▶ What you will do
List, from the lines below, each one with "Internal" in it.

+++ Records for this exercise +++

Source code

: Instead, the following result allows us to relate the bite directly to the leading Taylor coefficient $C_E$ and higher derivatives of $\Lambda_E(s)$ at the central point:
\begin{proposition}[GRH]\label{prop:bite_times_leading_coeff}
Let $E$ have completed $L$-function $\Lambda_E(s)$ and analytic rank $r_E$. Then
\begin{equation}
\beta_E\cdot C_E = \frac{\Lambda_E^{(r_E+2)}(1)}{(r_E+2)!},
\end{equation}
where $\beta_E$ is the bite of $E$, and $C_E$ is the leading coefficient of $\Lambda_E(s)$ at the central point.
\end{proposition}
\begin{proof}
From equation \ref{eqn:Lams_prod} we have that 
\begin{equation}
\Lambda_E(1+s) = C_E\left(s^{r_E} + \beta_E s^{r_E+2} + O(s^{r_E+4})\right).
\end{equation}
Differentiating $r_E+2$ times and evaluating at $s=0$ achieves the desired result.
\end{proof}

+++
+++ Records for this exercise +++

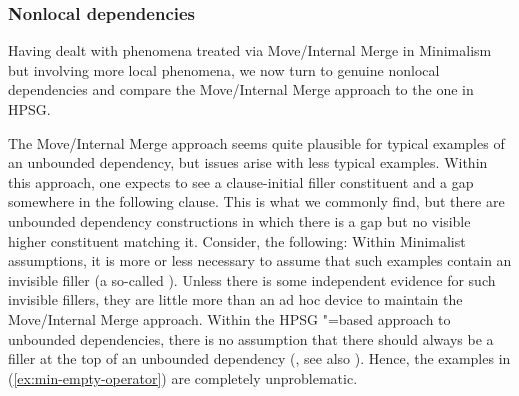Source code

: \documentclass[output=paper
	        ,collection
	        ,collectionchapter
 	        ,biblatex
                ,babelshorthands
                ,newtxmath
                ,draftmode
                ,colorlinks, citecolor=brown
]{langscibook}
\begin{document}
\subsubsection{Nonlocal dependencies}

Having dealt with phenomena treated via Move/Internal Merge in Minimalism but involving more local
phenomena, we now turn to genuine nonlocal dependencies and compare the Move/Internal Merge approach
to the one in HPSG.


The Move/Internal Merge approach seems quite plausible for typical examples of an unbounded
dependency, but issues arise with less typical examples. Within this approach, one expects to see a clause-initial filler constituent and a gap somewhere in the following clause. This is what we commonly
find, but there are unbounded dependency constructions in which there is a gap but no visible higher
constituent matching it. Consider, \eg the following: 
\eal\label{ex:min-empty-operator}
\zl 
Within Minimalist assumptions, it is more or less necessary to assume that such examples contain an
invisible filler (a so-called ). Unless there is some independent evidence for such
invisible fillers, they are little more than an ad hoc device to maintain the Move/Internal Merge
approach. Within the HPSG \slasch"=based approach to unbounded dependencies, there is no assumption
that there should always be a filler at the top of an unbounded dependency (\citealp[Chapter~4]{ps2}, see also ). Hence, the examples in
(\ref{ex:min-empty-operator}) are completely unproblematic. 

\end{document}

+++

▶ Solution below
Having dealt with phenomena treated via Move/Internal Merge in Minimalism but involving more local
phenomena, we now turn to genuine nonlocal dependencies and compare the Move/Internal Merge approach
The Move/Internal Merge approach seems quite plausible for typical examples of an unbounded
invisible fillers, they are little more than an ad hoc device to maintain the Move/Internal Merge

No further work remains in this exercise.